Both the town’s government and police force of 10 officers are currently under investigation by the Department of Justice following dozens of resident complaints alleging racially targeted policing, sexual assaults, the use of excessive force and extortion of payments via third-party means. 

Two ongoing federal lawsuits allege much of the same – the second of which was filed relating to abuses committed by officers after the DOJ investigation began.

In June the Department of Justice hosted a listening session where residents spoke freely about their experiences with police. Days later, Jefferson herself was arrested by Lexington PD while filming a traffic stop. 

She says she was recording to obtain evidence for an ongoing federal lawsuit -- and that the arrest came as a form of retribution that residents in the town have lived under for years.. 

“One piece of evidence I talked about in cross examination was that there was an LPD officer who told me that they had targeted me. That the officers who arrested me were the ones specifically chosen to make that arrest for a reason,” she told MPB News. 

“I read from an affidavit he gave me while on the stand and the judge even ignored that. We proved my innocence, and the fact that basically that didn’t matter in a court was really heartbreaking.”  

In his late-January verdict, Holmes County Justice Court Judge Marcus Fisher found Jefferson guilty of five charges, including resisting arrest, disorderly conduct, blocking a public roadway and failure to comply. But Fisher's recent reversal came after, as he said in the order, he considered all evidence connected to the case. 

Jefferson says she's unsure why that occurred after her verdict was reached, and believes it's emblematic of the system Lexington residents live under every day. 

“I knew that it was going to be a canned verdict before my trial even started because we arrived early and watched other trials. We noticed that the judge had the verdict already written out and printed on his desk before the trial started,” she said. 

“And when the trial was over and it was time for him to render his verdict, he read verbatim from that paper, even flipping pages, and we could tell he didn’t write that because he couldn’t pronounce some of the words in the verdict.”   

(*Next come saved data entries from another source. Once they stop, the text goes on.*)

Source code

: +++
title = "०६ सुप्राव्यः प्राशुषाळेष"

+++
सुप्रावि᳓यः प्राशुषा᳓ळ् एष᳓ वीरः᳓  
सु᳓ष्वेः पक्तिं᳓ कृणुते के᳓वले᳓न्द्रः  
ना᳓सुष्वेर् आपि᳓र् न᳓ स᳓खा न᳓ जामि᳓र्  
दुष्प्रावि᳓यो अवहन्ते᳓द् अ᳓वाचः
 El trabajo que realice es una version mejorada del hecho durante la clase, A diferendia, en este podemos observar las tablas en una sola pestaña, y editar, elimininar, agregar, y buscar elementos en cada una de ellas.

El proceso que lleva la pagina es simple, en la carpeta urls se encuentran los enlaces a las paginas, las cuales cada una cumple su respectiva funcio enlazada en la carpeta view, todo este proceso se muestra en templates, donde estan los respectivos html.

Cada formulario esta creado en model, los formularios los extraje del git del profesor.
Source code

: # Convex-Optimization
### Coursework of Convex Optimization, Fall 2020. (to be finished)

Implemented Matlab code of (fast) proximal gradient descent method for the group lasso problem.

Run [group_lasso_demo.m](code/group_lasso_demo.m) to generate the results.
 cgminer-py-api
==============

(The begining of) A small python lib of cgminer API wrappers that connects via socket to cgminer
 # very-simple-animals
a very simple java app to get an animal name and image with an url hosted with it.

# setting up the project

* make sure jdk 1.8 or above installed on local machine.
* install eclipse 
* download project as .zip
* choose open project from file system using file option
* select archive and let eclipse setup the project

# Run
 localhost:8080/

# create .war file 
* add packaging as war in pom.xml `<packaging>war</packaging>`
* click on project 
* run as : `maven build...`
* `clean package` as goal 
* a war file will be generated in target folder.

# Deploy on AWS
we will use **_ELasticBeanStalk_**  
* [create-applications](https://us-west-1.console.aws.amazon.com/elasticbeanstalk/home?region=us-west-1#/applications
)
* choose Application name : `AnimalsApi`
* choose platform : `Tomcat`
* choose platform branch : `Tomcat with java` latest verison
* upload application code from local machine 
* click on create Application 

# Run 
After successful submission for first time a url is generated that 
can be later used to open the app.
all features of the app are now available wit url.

She also says that when comparing her arrest documents with her attorney, who obtained his copies shortly after her June 2023 arrest, they discovered in the courtroom that a number of charges were added after the fact by the arresting officers.  

Body camera footage documenting the arrest also was not made available to Jefferson nor her attorney, Michael Carr, until January 30, the night before her trial began.  

Officer Scott Walters, who Jefferson says was the main officer involved in her arrest, also reportedly bragged about the arrest at a number of businesses in town and even sent Jefferson a Facebook friend request after her initial verdict as a form of taunting. 

Through a courtroom review of Jefferson’s cell phone video from her arrest, Carr then caught Walters in a number of lies while on the stand for cross-examination. 

But Jefferson says that despite that and other contradicting testimony – and without a full review of all available evidence – Judge Fisher found her guilty anyways. 

“I’m sure this isn’t the first time and it’s definitely emblematic of what we’re organizing against. If there hadn’t been public outcry, this never would have gotten reversed – and quite honestly that’s what is frustrating about this,” she told MPB News. 

“It’s a personal victory for me, but in terms of this community, they’re not going to do that for any of the innocent Black people that they’ve put canned verdicts against. They’re not going to re-examine those cases and give them a second chance. They only did that because I’m an attorney and know my rights and we kicked up a stink about all of this.” 

Judge Marcus Fisher did not respond to multiple requests for comment.